The music is written by Duncan Sheik — yes, that  Duncan Sheik.  You remember…the guy from the mid-90’s who you used to sing in the shower but pretended to ignore while you were toking out to Nirvana and trying to be hip rocking the required grunge uniform of flannel shirt and cargo pants.  Well, Duncan pulled the wool over all of our eyes because what he did with Spring Awakening was simply brilliant! 

The Toronto show was at the Canon Theatre (gorgeous) and I was sitting second row dead center, so I got to take in all the “raciness” up close and personally.  I thought it was fantastic seeing such liberating dialogue on stage, but I’m not sure the elderly citizens of Toronto the Good sitting around me were as amused. 
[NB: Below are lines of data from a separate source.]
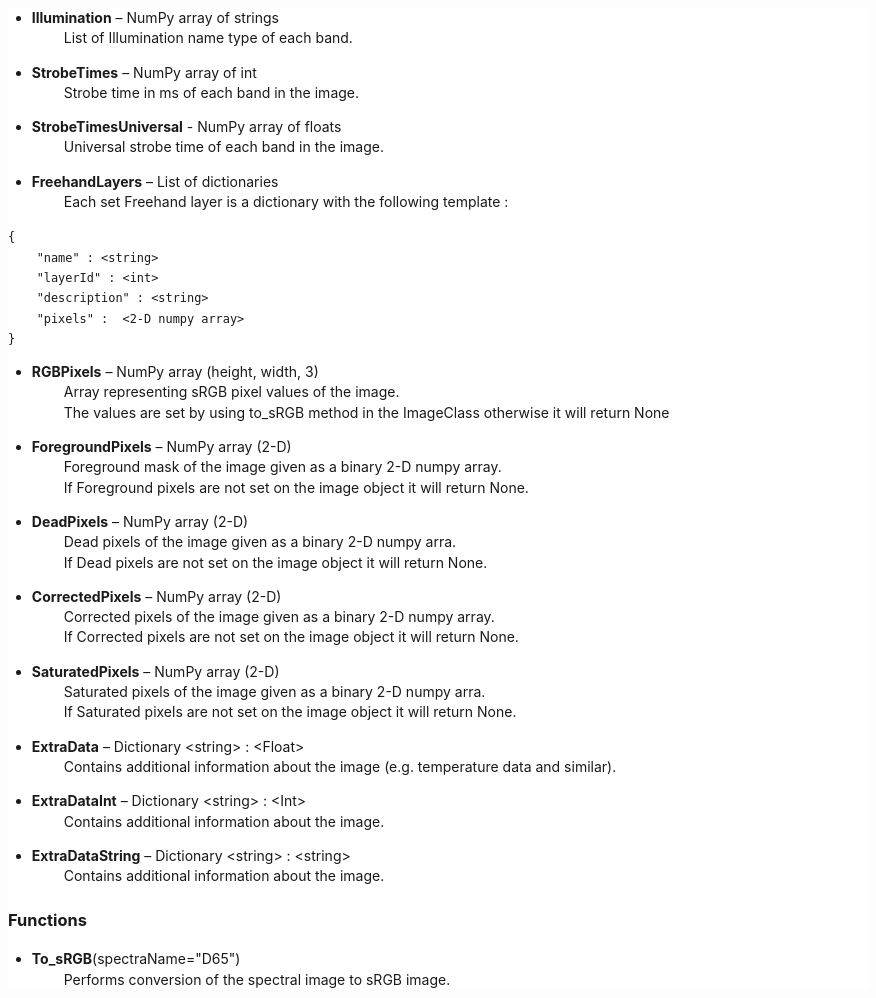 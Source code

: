 - **Illumination** – NumPy array of strings  
&emsp;&emsp;     List of Illumination name type of each band.
        
- **StrobeTimes** – NumPy array of int  
  &emsp;&emsp;   Strobe time in ms of each band in the image.

- **StrobeTimesUniversal** - NumPy array of floats  
 &emsp;&emsp;    Universal strobe time of each band in the image.

- **FreehandLayers** – List of dictionaries  
&emsp;&emsp;  Each set Freehand layer is a dictionary with the following template :
```
{
    "name" : <string>
    "layerId" : <int>
    "description" : <string>
    "pixels" :  <2-D numpy array>
}    
```    

- **RGBPixels** – NumPy array (height, width, 3)  
 &emsp;&emsp;    Array representing sRGB pixel values of the image.   
&emsp;&emsp;   The values are set by using to_sRGB method in the ImageClass otherwise it will return None 

- **ForegroundPixels** – NumPy array (2-D)  
  &emsp;&emsp;   Foreground mask of the image given as a binary 2-D numpy array.   
  &emsp;&emsp;  If Foreground pixels are not set on the image object it will return None. 

- **DeadPixels** – NumPy array (2-D)  
  &emsp;&emsp;   Dead pixels of the image given as a binary 2-D numpy arra.    
  &emsp;&emsp;  If Dead pixels are not set on the image object it will return None.  

- **CorrectedPixels** – NumPy array (2-D)  
 &emsp;&emsp;    Corrected pixels of the image given as a binary 2-D numpy array.  
 &emsp;&emsp;  If Corrected pixels are not set on the image object it will return None. 

- **SaturatedPixels** – NumPy array (2-D)  
 &emsp;&emsp;    Saturated pixels of the image given as a binary 2-D numpy arra.   
 &emsp;&emsp;  If Saturated pixels are not set on the image object it will return None. 

- **ExtraData** – Dictionary \<string> : \<Float>  
  &emsp;&emsp;   Contains additional information about the image (e.g. temperature 
    data and similar). 

- **ExtraDataInt** – Dictionary  \<string> : \<Int>  
  &emsp;&emsp;   Contains additional information about the image.

- **ExtraDataString** – Dictionary \<string> : \<string>  
   &emsp;&emsp;  Contains additional information about the image. 





### Functions
- **To_sRGB**(spectraName="D65")  
&emsp;&emsp;  Performs conversion of the spectral image to sRGB image.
spring-awakening-22The stage décor was so cool, the band was young, dressed in street clothes and sitting on stage, and they also sat a few audience members on stage, too!  Someone please buy me those tickets!  The show is raucous, toe-tapping and prodigious. And the music…THE MUSIC!!  I could not get home fast enough to download the soundtrack; I haven’t stopped listening to it since so if you hear me belting out “Don’t Do Sadness”, you’ll know why. 😉  My favorite numbers are “The Bitch of Living, “I Believe”, “Don’t Do Sadness/Blue Wind”, and my very favorite “Totally F****d”!  Yeah, it’s what you think it is, but you have to see the show to get the significance.  This you should do, post haste if you ask me.  They even sell T-shirts that say “Totally F****d” on the back.  Too much awesome.  I loved it so much that I actually bought tickets to see it a second time before it closes on April 19! 

I’ll stop gushing now.  This show is simply stunning — I cannot say enough excellent things about Spring Awakening.  Sell your car, your house, your left arm, your first born child — whatever you have to sell to in order to buy a ticket.  Just go see it — and quickly!